Members and managers of Iowa limited liability companies (LLCs) are generally protected from incurring personal liability for the act(s) and/or omission(s) of the LLC. Indeed, Iowa Code Section 489.304 identifies some of the protections afforded to members and managers of an Iowa LLC:
1. For debts, obligations, or other liabilities of a limited liability company, whether arising in contract, tort, or otherwise all of the following apply:
a. They are solely the debts, obligations, or other liabilities of the company.
b. They do not become the debts, obligations, or other liabilities of a member or manager solely by reason of the member acting as a member or manager acting as a manager.
Despite the language reproduced above, litigants will often attempt to “pierce the corporate veil,” which generally means: hold members and/or managers of an LLC personally liable for certain act(s) and/or omission(s). Iowa’s appellate courts have touched upon the legal theory of “piercing the corporate veil” in many cases. For example: See Cemen Tech v. Three D Industries, L.L.C., 753 NW 2d. 1 (Iowa 2008). Litigants often attempt to pierce the corporate veil and hold members and/or managers personally liable by arguing corporate formalities are or have been disregarded. Iowa’s Limited Liability Company Act, however, addresses this issue and restricts Iowa courts from piercing the corporate veil in certain circumstances, which may come as a surprise to many.
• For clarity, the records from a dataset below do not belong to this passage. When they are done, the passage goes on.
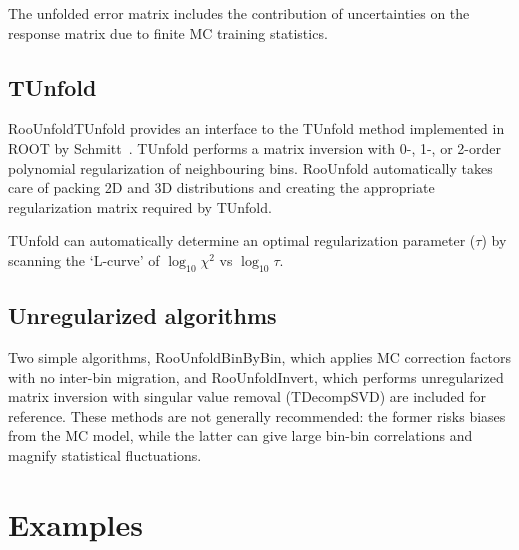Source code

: \documentclass{cernrep}
\begin{document}
The unfolded error matrix includes the contribution of uncertainties on the
response matrix due to finite MC training statistics.

\subsection{TUnfold}

RooUnfoldTUnfold provides an interface to the TUnfold method implemented in ROOT by Schmitt~\cite{Schmitt-web}.
TUnfold performs a matrix inversion with 0-, 1-, or 2-order polynomial regularization of neighbouring bins.
RooUnfold automatically takes care of packing 2D and 3D distributions
and creating the appropriate regularization matrix required by TUnfold.

TUnfold can automatically determine an optimal regularization parameter ($\tau$) by scanning the
`L-curve' of $\log_{10} \chi^2$ vs $\log_{10} \tau$.

\subsection{Unregularized algorithms}

Two simple algorithms,
RooUnfoldBinByBin, which applies MC correction factors with no inter-bin migration,
and RooUnfoldInvert, which performs unregularized matrix inversion with singular value removal (TDecompSVD)
are included for reference.
These methods are not generally recommended: the former risks biases from the MC model,
while the latter can give large bin-bin correlations and magnify statistical fluctuations.

\section{Examples\label{sec:adye:examples}}
\end{document}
Iowa Code Section 489.304(2) limits an Iowa court’s ability to pierce the corporate veil, stating in part:
The failure of a limited liability company to observe any particular formalities relating to the exercise of its powers or management of its activities is not a ground for imposing liability on the members or managers for the debts, obligations, or other liabilities of the company.
The language reproduced above was adopted in approximately 2008 and is relatively new in Iowa and several other jurisdictions. As of the date this article was published, Iowa’s appellate courts have yet to opine on the scope of protection afforded under Iowa Code Section 489.304(2). At least one court, however, has recognized such language will likely effect a litigant’s ability to pierce the corporate veil. See In re Wheeler, 444 B.R. 598, 608 (Bankr. D. Idaho 2011) (citing language identical to section 489.304(2) and stating, “[a]lthough the factors considered in corporate veil piercing cases can be applied in the LLC context, those factors may apply with different weight.”).
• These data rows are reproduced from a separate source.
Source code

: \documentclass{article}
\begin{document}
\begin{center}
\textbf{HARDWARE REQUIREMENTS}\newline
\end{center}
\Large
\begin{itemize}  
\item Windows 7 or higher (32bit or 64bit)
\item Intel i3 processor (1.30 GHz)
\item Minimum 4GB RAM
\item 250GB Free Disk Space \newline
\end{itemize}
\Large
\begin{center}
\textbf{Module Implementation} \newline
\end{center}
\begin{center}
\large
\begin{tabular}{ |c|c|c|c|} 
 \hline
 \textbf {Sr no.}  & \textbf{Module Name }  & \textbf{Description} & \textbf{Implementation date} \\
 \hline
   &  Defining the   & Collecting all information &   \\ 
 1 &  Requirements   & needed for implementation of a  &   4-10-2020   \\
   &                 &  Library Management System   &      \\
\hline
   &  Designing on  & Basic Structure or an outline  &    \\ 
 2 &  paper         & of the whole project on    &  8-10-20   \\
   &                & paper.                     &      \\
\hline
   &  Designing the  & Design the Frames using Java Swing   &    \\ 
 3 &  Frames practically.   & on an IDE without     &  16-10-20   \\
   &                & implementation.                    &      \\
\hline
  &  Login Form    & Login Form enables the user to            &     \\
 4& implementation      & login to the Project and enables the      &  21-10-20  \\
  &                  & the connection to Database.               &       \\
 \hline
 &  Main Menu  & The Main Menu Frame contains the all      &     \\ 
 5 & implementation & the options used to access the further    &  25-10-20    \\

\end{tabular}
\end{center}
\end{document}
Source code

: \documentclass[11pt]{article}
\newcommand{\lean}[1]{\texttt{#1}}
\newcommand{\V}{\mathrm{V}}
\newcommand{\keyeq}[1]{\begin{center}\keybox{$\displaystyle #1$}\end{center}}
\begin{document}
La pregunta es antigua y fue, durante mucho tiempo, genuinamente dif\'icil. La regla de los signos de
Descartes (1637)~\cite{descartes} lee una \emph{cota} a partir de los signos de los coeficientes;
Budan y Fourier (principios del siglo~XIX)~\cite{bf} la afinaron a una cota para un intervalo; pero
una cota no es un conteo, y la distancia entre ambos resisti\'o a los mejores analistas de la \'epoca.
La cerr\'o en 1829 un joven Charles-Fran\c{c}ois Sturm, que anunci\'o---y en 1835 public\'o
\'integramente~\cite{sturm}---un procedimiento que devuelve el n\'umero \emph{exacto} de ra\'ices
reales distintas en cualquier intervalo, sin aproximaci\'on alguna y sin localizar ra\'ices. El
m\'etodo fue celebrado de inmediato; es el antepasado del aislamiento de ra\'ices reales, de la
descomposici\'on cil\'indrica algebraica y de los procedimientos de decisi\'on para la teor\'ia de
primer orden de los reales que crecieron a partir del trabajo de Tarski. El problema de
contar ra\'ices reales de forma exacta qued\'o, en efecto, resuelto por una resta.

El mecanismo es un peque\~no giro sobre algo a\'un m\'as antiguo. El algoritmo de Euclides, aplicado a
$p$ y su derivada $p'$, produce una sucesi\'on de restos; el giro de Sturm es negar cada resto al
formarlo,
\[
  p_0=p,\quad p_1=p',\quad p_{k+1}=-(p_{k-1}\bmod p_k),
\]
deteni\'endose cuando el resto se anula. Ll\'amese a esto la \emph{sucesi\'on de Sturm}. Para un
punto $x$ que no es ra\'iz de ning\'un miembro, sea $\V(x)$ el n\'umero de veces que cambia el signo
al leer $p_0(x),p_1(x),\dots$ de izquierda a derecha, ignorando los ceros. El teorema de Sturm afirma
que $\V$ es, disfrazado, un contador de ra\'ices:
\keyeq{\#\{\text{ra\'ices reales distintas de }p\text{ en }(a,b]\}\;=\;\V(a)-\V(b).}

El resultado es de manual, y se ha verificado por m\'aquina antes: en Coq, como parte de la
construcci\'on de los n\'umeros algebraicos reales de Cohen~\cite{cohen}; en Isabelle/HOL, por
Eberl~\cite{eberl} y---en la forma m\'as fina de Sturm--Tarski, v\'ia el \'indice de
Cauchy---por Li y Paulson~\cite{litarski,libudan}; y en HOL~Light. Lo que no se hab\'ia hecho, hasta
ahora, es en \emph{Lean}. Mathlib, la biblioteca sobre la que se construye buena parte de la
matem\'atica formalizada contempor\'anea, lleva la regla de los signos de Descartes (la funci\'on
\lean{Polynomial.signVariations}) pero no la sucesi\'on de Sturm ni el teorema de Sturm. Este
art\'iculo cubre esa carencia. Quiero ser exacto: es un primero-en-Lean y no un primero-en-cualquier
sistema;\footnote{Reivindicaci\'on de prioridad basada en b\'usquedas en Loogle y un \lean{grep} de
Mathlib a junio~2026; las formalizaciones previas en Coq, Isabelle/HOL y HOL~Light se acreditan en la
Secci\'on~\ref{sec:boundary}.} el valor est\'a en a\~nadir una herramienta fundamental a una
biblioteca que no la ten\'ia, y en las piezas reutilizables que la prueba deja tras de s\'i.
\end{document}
While Iowa’s courts have yet to opine on the issue, comments to the Revised Uniform Limited Liability Company Act (RULLCA) provide some guidance. Comments to RULLCA state that while a failure to observe formalities is well established as a ground for piercing the veil of a corporation, it is not appropriate for an LLC, “because informality of organization and operating is both common and desired.”
Iowa Code Section 489.304 seems to answer some questions, but creates others. For example, section 489.304(2) is narrowly tailored to protect an LLC’s corporate actions: “[t]he failure of a limited liability company to observe…” However, what about the independent act(s) of the LLC’s individual members and/or managers – do the protections afforded under Section 489.304(2) apply if a member and/or manager fails to individually observe corporate formalities? One can make arguments either way and a licensed attorney should be able to provide guidance on such issues.
It is also important to note that Iowa Code Section 489.304 does not address several other well-recognized justifications for veil piercing, including: undercapitalization, alter ego, and fraud. Because Iowa Code Section 489.304 does not address such issues, strong arguments exists that Iowa courts may use such factors to pierce the veil of an Iowa LLC.